Moçambicanos respondem à onda de xenofobia sul-africana
17 de abril de 2015
Em Moçambique, a população está indignada com a situação dos seus compatriotas na África do Sul e já começou a dar resposta à violência xenófoba: há trabalhadores sul-africanos a serem expulsos do país, foi convocada uma manifestação para este sábado (18.04), e foram lançados apelos para um boicote à economia sul-africana.

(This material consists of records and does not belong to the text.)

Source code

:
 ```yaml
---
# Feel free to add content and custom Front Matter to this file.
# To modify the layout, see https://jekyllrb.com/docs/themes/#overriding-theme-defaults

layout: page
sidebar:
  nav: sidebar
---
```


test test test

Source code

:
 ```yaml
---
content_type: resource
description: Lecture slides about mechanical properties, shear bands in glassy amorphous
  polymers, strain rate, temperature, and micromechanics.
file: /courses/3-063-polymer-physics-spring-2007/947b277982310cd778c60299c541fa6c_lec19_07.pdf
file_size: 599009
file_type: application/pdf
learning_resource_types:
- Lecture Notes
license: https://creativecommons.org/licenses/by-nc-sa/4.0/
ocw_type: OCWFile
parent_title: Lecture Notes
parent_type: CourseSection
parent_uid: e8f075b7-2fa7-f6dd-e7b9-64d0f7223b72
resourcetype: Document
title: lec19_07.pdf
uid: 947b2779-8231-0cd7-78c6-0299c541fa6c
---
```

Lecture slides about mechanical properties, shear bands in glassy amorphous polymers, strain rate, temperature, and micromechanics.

Em Maputo e em quase todos os cantos do país, estão na ordem do dia desabafos e ondas de solidariedade, principalmente nas redes sociais. Desta vez, os moçambicanos decidiram retaliar de forma pacífica, apesar de terem expulso alguns sul-africanos do país, nomeadamente os trabalhadores da empresa SASOL, na província de Inhambane, e os da transporadora Vaal Maseru.

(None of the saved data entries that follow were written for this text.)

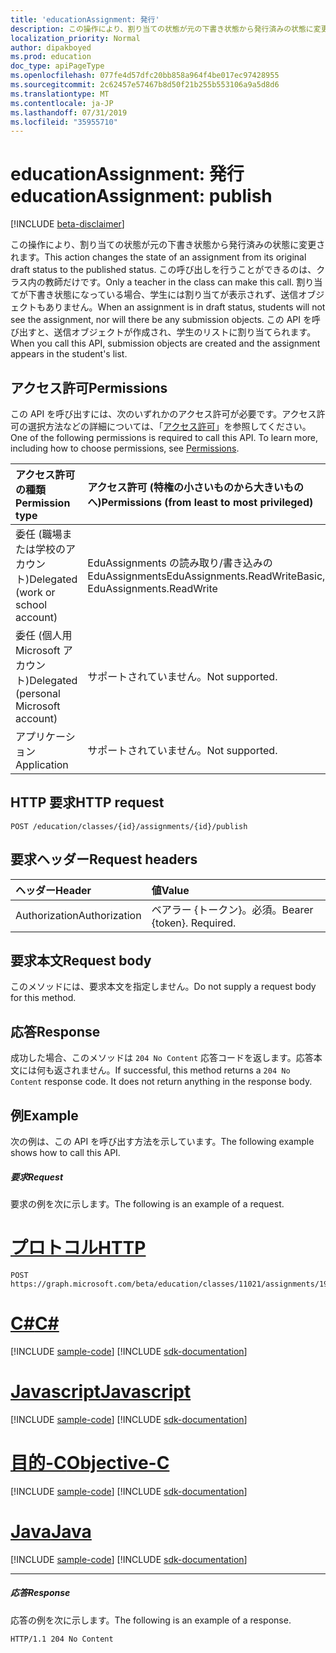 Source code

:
```yaml
---
title: 'educationAssignment: 発行'
description: この操作により、割り当ての状態が元の下書き状態から発行済みの状態に変更されます。 この呼び出しを行うことができるのは、クラス内の教師だけです。 割り当てが下書き状態になっている場合、学生には割り当てが表示されず、送信オブジェクトもありません。 この API を呼び出すと、送信オブジェクトが作成され、学生のリストに割り当てられます。
localization_priority: Normal
author: dipakboyed
ms.prod: education
doc_type: apiPageType
ms.openlocfilehash: 077fe4d57dfc20bb858a964f4be017ec97428955
ms.sourcegitcommit: 2c62457e57467b8d50f21b255b553106a9a5d8d6
ms.translationtype: MT
ms.contentlocale: ja-JP
ms.lasthandoff: 07/31/2019
ms.locfileid: "35955710"
---
```

# <a name="educationassignment-publish"></a><span data-ttu-id="a4961-106">educationAssignment: 発行</span><span class="sxs-lookup"><span data-stu-id="a4961-106">educationAssignment: publish</span></span>

[!INCLUDE [beta-disclaimer](../../includes/beta-disclaimer.md)]

<span data-ttu-id="a4961-107">この操作により、割り当ての状態が元の下書き状態から発行済みの状態に変更されます。</span><span class="sxs-lookup"><span data-stu-id="a4961-107">This action changes the state of an assignment from its original draft status to the published status.</span></span> <span data-ttu-id="a4961-108">この呼び出しを行うことができるのは、クラス内の教師だけです。</span><span class="sxs-lookup"><span data-stu-id="a4961-108">Only a teacher in the class can make this call.</span></span> <span data-ttu-id="a4961-109">割り当てが下書き状態になっている場合、学生には割り当てが表示されず、送信オブジェクトもありません。</span><span class="sxs-lookup"><span data-stu-id="a4961-109">When an assignment is in draft status, students will not see the assignment, nor will there be any submission objects.</span></span> <span data-ttu-id="a4961-110">この API を呼び出すと、送信オブジェクトが作成され、学生のリストに割り当てられます。</span><span class="sxs-lookup"><span data-stu-id="a4961-110">When you call this API, submission objects are created and the assignment appears in the student's list.</span></span>

## <a name="permissions"></a><span data-ttu-id="a4961-111">アクセス許可</span><span class="sxs-lookup"><span data-stu-id="a4961-111">Permissions</span></span>
<span data-ttu-id="a4961-p103">この API を呼び出すには、次のいずれかのアクセス許可が必要です。アクセス許可の選択方法などの詳細については、「[アクセス許可](/graph/permissions-reference)」を参照してください。</span><span class="sxs-lookup"><span data-stu-id="a4961-p103">One of the following permissions is required to call this API. To learn more, including how to choose permissions, see [Permissions](/graph/permissions-reference).</span></span>

|<span data-ttu-id="a4961-114">アクセス許可の種類</span><span class="sxs-lookup"><span data-stu-id="a4961-114">Permission type</span></span>      | <span data-ttu-id="a4961-115">アクセス許可 (特権の小さいものから大きいものへ)</span><span class="sxs-lookup"><span data-stu-id="a4961-115">Permissions (from least to most privileged)</span></span>              |
|:--------------------|:---------------------------------------------------------|
|<span data-ttu-id="a4961-116">委任 (職場または学校のアカウント)</span><span class="sxs-lookup"><span data-stu-id="a4961-116">Delegated (work or school account)</span></span> |  <span data-ttu-id="a4961-117">EduAssignments の読み取り/書き込みの EduAssignments</span><span class="sxs-lookup"><span data-stu-id="a4961-117">EduAssignments.ReadWriteBasic, EduAssignments.ReadWrite</span></span>  |
|<span data-ttu-id="a4961-118">委任 (個人用 Microsoft アカウント)</span><span class="sxs-lookup"><span data-stu-id="a4961-118">Delegated (personal Microsoft account)</span></span> |  <span data-ttu-id="a4961-119">サポートされていません。</span><span class="sxs-lookup"><span data-stu-id="a4961-119">Not supported.</span></span>  |
|<span data-ttu-id="a4961-120">アプリケーション</span><span class="sxs-lookup"><span data-stu-id="a4961-120">Application</span></span> | <span data-ttu-id="a4961-121">サポートされていません。</span><span class="sxs-lookup"><span data-stu-id="a4961-121">Not supported.</span></span> | 

## <a name="http-request"></a><span data-ttu-id="a4961-122">HTTP 要求</span><span class="sxs-lookup"><span data-stu-id="a4961-122">HTTP request</span></span>
<!-- { "blockType": "ignored" } -->
```http
POST /education/classes/{id}/assignments/{id}/publish

```
## <a name="request-headers"></a><span data-ttu-id="a4961-123">要求ヘッダー</span><span class="sxs-lookup"><span data-stu-id="a4961-123">Request headers</span></span>
| <span data-ttu-id="a4961-124">ヘッダー</span><span class="sxs-lookup"><span data-stu-id="a4961-124">Header</span></span>       | <span data-ttu-id="a4961-125">値</span><span class="sxs-lookup"><span data-stu-id="a4961-125">Value</span></span> |
|:---------------|:--------|
| <span data-ttu-id="a4961-126">Authorization</span><span class="sxs-lookup"><span data-stu-id="a4961-126">Authorization</span></span>  | <span data-ttu-id="a4961-p104">ベアラー {トークン}。必須。</span><span class="sxs-lookup"><span data-stu-id="a4961-p104">Bearer {token}. Required.</span></span>  |

## <a name="request-body"></a><span data-ttu-id="a4961-129">要求本文</span><span class="sxs-lookup"><span data-stu-id="a4961-129">Request body</span></span>
<span data-ttu-id="a4961-130">このメソッドには、要求本文を指定しません。</span><span class="sxs-lookup"><span data-stu-id="a4961-130">Do not supply a request body for this method.</span></span>

## <a name="response"></a><span data-ttu-id="a4961-131">応答</span><span class="sxs-lookup"><span data-stu-id="a4961-131">Response</span></span>
<span data-ttu-id="a4961-p105">成功した場合、このメソッドは `204 No Content` 応答コードを返します。応答本文には何も返されません。</span><span class="sxs-lookup"><span data-stu-id="a4961-p105">If successful, this method returns a `204 No Content` response code. It does not return anything in the response body.</span></span>

## <a name="example"></a><span data-ttu-id="a4961-134">例</span><span class="sxs-lookup"><span data-stu-id="a4961-134">Example</span></span>
<span data-ttu-id="a4961-135">次の例は、この API を呼び出す方法を示しています。</span><span class="sxs-lookup"><span data-stu-id="a4961-135">The following example shows how to call this API.</span></span>
##### <a name="request"></a><span data-ttu-id="a4961-136">要求</span><span class="sxs-lookup"><span data-stu-id="a4961-136">Request</span></span>
<span data-ttu-id="a4961-137">要求の例を次に示します。</span><span class="sxs-lookup"><span data-stu-id="a4961-137">The following is an example of a request.</span></span>

# <a name="httptabhttp"></a>[<span data-ttu-id="a4961-138">プロトコル</span><span class="sxs-lookup"><span data-stu-id="a4961-138">HTTP</span></span>](#tab/http)
<!-- {
  "blockType": "request",
  "name": "educationassignment_publish"
}-->
```http
POST https://graph.microsoft.com/beta/education/classes/11021/assignments/19002/publish
```
# <a name="ctabcsharp"></a>[<span data-ttu-id="a4961-139">C#</span><span class="sxs-lookup"><span data-stu-id="a4961-139">C#</span></span>](#tab/csharp)
[!INCLUDE [sample-code](../includes/snippets/csharp/educationassignment-publish-csharp-snippets.md)]
[!INCLUDE [sdk-documentation](../includes/snippets/snippets-sdk-documentation-link.md)]

# <a name="javascripttabjavascript"></a>[<span data-ttu-id="a4961-140">Javascript</span><span class="sxs-lookup"><span data-stu-id="a4961-140">Javascript</span></span>](#tab/javascript)
[!INCLUDE [sample-code](../includes/snippets/javascript/educationassignment-publish-javascript-snippets.md)]
[!INCLUDE [sdk-documentation](../includes/snippets/snippets-sdk-documentation-link.md)]

# <a name="objective-ctabobjc"></a>[<span data-ttu-id="a4961-141">目的-C</span><span class="sxs-lookup"><span data-stu-id="a4961-141">Objective-C</span></span>](#tab/objc)
[!INCLUDE [sample-code](../includes/snippets/objc/educationassignment-publish-objc-snippets.md)]
[!INCLUDE [sdk-documentation](../includes/snippets/snippets-sdk-documentation-link.md)]

# <a name="javatabjava"></a>[<span data-ttu-id="a4961-142">Java</span><span class="sxs-lookup"><span data-stu-id="a4961-142">Java</span></span>](#tab/java)
[!INCLUDE [sample-code](../includes/snippets/java/educationassignment-publish-java-snippets.md)]
[!INCLUDE [sdk-documentation](../includes/snippets/snippets-sdk-documentation-link.md)]

---


##### <a name="response"></a><span data-ttu-id="a4961-143">応答</span><span class="sxs-lookup"><span data-stu-id="a4961-143">Response</span></span>
<span data-ttu-id="a4961-144">応答の例を次に示します。</span><span class="sxs-lookup"><span data-stu-id="a4961-144">The following is an example of a response.</span></span> 

<!-- {
  "blockType": "response",
  "truncated": true,
  "@odata.type": "microsoft.graph.educationAssignment"
} -->
```http
HTTP/1.1 204 No Content
```

<!-- uuid: 8fcb5dbc-d5aa-4681-8e31-b001d5168d79
2015-10-25 14:57:30 UTC -->
<!--
{
  "type": "#page.annotation",
  "description": "educationAssignment: publish",
  "keywords": "",
  "section": "documentation",
  "tocPath": "",
  "suppressions": [
  ]
}
-->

Nesta sexta-feira (17.04), um cordão humano está a impedir a entrada de sul-africanos na região fronteiriça de Ressano Garcia, enquanto está a ser preparada uma manifestação pacífica contra a xenofobia para este sábado (18.04) a partir das nove horas, na cidade de Maputo.Boaventura Monjane é o representante do movimento, e explicou à DW África o que pretendem com a manifestação: “Queremos, em primeiro lugar, patentear a nossa solidariedade para com os nossos irmãos vítimas de ataques xenófobos na África do Sul. Trata-se de um modo de dizer a todos os moçambicanos vítimas da violência xenófoba que estamos todos juntos e solidários, e que Moçambique estará sempre de braços abertos para acolher os seus filhos caso estes queiram regressar a casa”.
Mas Monjane sublinha, por outro lado, que os manifestantes têm também como objetivo “pressionar os Governos da África do Sul e de Moçambique para que cheguem a um entendimento e encontrem uma solução permanente e definitiva para este problema da xenofobia na África do Sul, que é recorrente”.

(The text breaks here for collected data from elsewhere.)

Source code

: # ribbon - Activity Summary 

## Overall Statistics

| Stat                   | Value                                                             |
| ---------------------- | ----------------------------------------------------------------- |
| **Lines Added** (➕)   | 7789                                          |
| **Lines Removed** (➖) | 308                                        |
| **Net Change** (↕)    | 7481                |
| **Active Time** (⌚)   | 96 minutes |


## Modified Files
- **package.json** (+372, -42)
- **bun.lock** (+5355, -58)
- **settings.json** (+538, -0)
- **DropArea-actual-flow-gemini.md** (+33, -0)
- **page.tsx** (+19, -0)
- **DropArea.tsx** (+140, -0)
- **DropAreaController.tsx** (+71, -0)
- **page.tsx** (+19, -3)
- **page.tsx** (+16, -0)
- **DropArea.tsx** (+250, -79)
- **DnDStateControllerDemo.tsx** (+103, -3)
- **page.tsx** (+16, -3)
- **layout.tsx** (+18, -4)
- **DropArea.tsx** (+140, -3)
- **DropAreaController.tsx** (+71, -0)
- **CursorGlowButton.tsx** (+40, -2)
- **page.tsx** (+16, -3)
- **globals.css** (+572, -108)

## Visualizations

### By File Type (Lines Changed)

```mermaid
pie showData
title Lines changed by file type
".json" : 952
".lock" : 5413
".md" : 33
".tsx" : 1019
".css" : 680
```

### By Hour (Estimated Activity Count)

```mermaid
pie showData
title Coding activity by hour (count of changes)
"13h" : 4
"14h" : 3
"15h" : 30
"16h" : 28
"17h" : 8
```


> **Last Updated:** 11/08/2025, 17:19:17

Manifestantes vestidos com camisolas pretas
Esta manifestação, na qual todos os participantes deverão vestir camisolas pretas, terminará em frente à Embaixada sul-africana e conta já com muitos apoiantes, como foi apurado pela DW África.
Sérgio Mabombo, ator, é um deles, e disse à DW África que condena "de forma muito clara essas atitudes xenófobas de alguns cidadãos sul-africanos, por se tratarem de atos inadmissíveis entre países vizinhos e irmãos”.Hassane Jamaldine é um outro cidadão que se sente revoltado e que estará presente na manifestação: “sou solidário para com todos os africanos vítimas dos atos xenófobos que mancham toda a sociedade sul-africana. Acho que os nossos vizinhos estão a ser injustos... ou será que têm memória curta em relação àquilo que Moçambique fez pela África do Sul na altura do apartheid? Milhares de moçambicanos morreram vítimas do sistema de segregação racial na África do Sul, precisamente por terem apoiado as forças nacionalistas. Mas parece-me que tudo isto não diz absolutamente nada aos sul-africanos”, lamenta Jamaldine.
"Os sul-africanos são ingratos"
Tal como Hassane Jamaldine, muitos outros moçambicanos consideram que os sul-africanos são ingratos. Depois de sucessivos atos de xenofobia no país, sendo que no último foram mortos mais de 20 moçambicanos, muitos começam agora a dar uma resposta aos seus vizinhos.
Há quem apele até ao boicote da economia sul-africana, da qual Moçambique depende muito: “O que os moçambicanos podem fazer é acabar com as suas compras na África do Sul. Temos contribuído muito para o desenvolvimento da economia sul-africana, e se o cidadão comum moçambicano, a título individual, cessar de fazer compras na África do Sul, a economia do país poderá ser grandemente afetada”.
Quanto à viabilidade de um boicote, existem várias posições sobre o assunto. Sudekar Novela, o responsável da Associação dos Mukheristas de Moçambique (comerciantes que compram produtos a grosso na África do Sul), considera que: “não havendo uma percepção política e económica profunda por parte dos operadores, um boicote é possível e poderá em certa medida afetar a economia sul-africana, embora os moçambicanos fiquem também prejudicados. Qualquer intervenção nesse domínio poderá causar grandes transtornos comercialmente. Os negócios poderão sofrer muito”.
Por sua vez, o economista Hipólito Hamela, ligado à CTA, Confederação das Associações Económicas, garante que Moçambique não está à altura de boicotar o país vizinho: “Em termos de importações dependemos muito da África do Sul, portanto tal atitude parece-me impossível”.
A ONU mostra-se extremamente preocupada com a violência xenófoba que afeta as cidades sul-africanas, e que em Durban e Joanesburgo já causou seis mortos e desalojou mais de 5.000 estrangeiros.